Google Ads has long been a go-to strategy for businesses looking to gain visibility and traffic. But many marketers are scratching their heads and asking themselves: Why are click volumes dropping while cost-per-click (CPC) is rising across the board?
If you’ve noticed this trend in your own campaigns, you’re not alone, and there are several factors at play.
Rich Search Results & AI Overviews Are Reducing Clicks
Modern search results pages are cluttered with Featured Snippets, Rich Results, and increasingly, AI Overviews (formerly SGE). These answer the user’s query before they even consider clicking.
In late 2023, paid search ad impressions dropped 15% year-over-year, even as ad spend rose.
“When ad supply (clicks) tightens and demand keeps growing, CPC prices are forced upward.” – Mark Sansum, PPC Hero
Google’s Smart Bidding Is Driving Up Costs
Google has nudged advertisers into using Smart Bidding and Performance Max campaigns. These automated strategies often bid more aggressively, prioritising conversions, not cost efficiency.

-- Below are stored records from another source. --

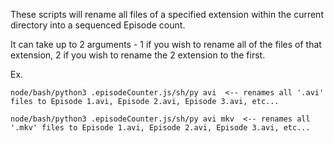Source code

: These scripts will rename all files of a specified extension within the current directory into a sequenced Episode count.  

It can take up to 2 arguments - 1 if you wish to rename all of the files of that extension, 2 if you wish to rename the 2 extension to the first.

Ex.

    node/bash/python3 .episodeCounter.js/sh/py avi  <-- renames all '.avi' files to Episode 1.avi, Episode 2.avi, Episode 3.avi, etc...

    node/bash/python3 .episodeCounter.js/sh/py avi mkv  <-- renames all '.mkv' files to Episode 1.avi, Episode 2.avi, Episode 3.avi, etc...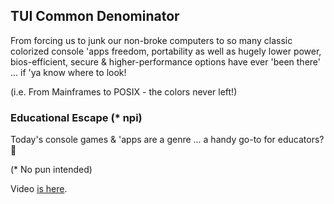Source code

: ## TUI Common Denominator
From forcing us to junk our non-broke computers to so many classic colorized console 'apps freedom, portability as well as hugely lower power, bios-efficient, secure & higher-performance options have ever 'been there' ... if 'ya know where to look!

(i.e. From Mainframes to POSIX - the colors never left!)

### Educational Escape (* npi)
Today's console games & 'apps are a genre ... a handy go-to for educators? 🤠 

(* No pun intended)

Video [is here](https://ko-fi.com/Post/Colorizing-Your-App--T-U-I-Style-C0C31JKS47).
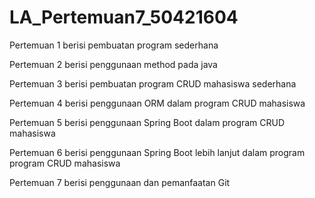 # LA_Pertemuan7_50421604

Pertemuan 1 berisi pembuatan program sederhana

Pertemuan 2 berisi penggunaan method pada java

Pertemuan 3 berisi pembuatan program CRUD mahasiswa sederhana

Pertemuan 4 berisi penggunaan ORM dalam program CRUD mahasiswa

Pertemuan 5 berisi penggunaan Spring Boot dalam program CRUD mahasiswa

Pertemuan 6 berisi penggunaan Spring Boot lebih lanjut dalam program program CRUD mahasiswa

Pertemuan 7 berisi penggunaan dan pemanfaatan Git
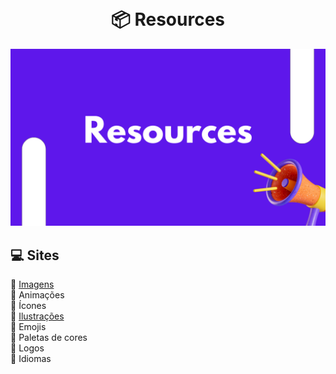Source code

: <br><h1 align="center"> 📦 Resources</h1> 

<img src="assets/images/banner.png" alt="banner">

<h2 align="left"> 💻 Sites</h2>

🚀 [Imagens](pages/sites/index.md#-images)<br>
🚀 Animações<br>
🚀 Ícones<br>
🚀 [Ilustrações](pages/sites/index.md#-illustrations)<br>
🚀 Emojis<br>
🚀 Paletas de cores<br>
🚀 Logos<br>
🚀 Idiomas<br>
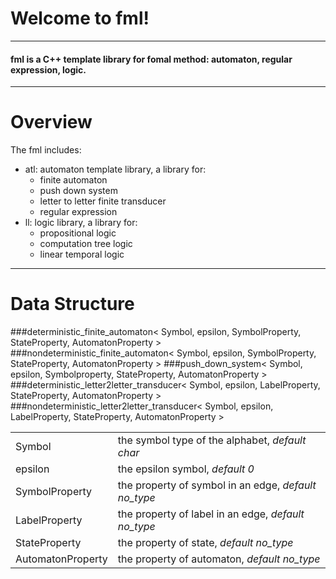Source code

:# Welcome to fml!
---
#### fml is a C++ template library for fomal method: automaton, regular expression, logic.
---
# Overview
The fml includes:
- atl: automaton template library, a library for:
    - finite automaton
    - push down system
    - letter to letter finite transducer
    - regular expression
- ll: logic library, a library for:
    - propositional logic
    - computation tree logic
    - linear temporal logic
---
# Data Structure 

###deterministic_finite_automaton< Symbol, epsilon, SymbolProperty, StateProperty, AutomatonProperty >
###nondeterministic_finite_automaton< Symbol, epsilon, SymbolProperty, StateProperty, AutomatonProperty >
###push_down_system< Symbol, epsilon, Symbolproperty, StateProperty, AutomatonProperty >
###deterministic_letter2letter_transducer< Symbol, epsilon, LabelProperty, StateProperty, AutomatonProperty >
###nondeterministic_letter2letter_transducer< Symbol, epsilon, LabelProperty, StateProperty, AutomatonProperty >

|||
|-|-|
|Symbol|the symbol type of the alphabet, *default char*|
|epsilon|the epsilon symbol, *default 0*|
|SymbolProperty|the property of symbol in an edge, *default no_type*|
|LabelProperty|the property of label in an edge, *default no_type*|
|StateProperty|the property of state, *default no_type*|
|AutomatonProperty|the property of automaton, *default no_type*|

“CPCs are rising, so clicks are falling unless the budget rises… Smart Bidding was a great move for Google.” – Greg Finn, Cygnus Education
Additionally, internal documents revealed Google has the power to manipulate ad auctions to raise CPCs by 10–15%, simply by tweaking auction thresholds and reserve prices.
Increased Competition Among Advertisers
Post-pandemic digital growth has led to more advertisers bidding on fewer clicks. Factor in inflation and rising online marketing budgets, and you’ve got a demand-supply mismatch that’s fuelling cost increases.
Google’s data shows a 10% YoY increase in average CPCs from 2023 to 2024.
Google’s Official Stance: “AI Isn’t Hurting Ads”
Google CEO Sundar Pichai claimed that ads shown alongside AI Overviews perform at baseline levels — no worse than traditional ad placements.
“Ad revenue per query remains stable, and we’re happy with what we’re seeing.”
But that baseline doesn’t mean more clicks, it just means more revenue per query, often due to higher CPCs on fewer clicks.
What Can Advertisers Do?
- Focus on Conversion Rate Optimisation (CRO)
If clicks are more expensive, make each one count. - Audit your Smart Bidding strategies
Aggressive automation can erode ROI if left unchecked. - Track more than just clicks
Monitor revenue per conversion, ROI, and cost per lead to make informed decisions. - Consider diversifying
Explore platforms like Microsoft Ads, TikTok, or programmatic if costs on Google Search are unsustainable.
Final Thoughts
Rising CPCs and falling click volumes are not anomalies, they’re symptoms of a changing landscape. As Google evolves into an AI-first search engine, advertisers must adapt or risk falling behind.
If fewer clicks are available, you need to make sure each one delivers maximum value. Now is the time to get strategic, and lean into what works.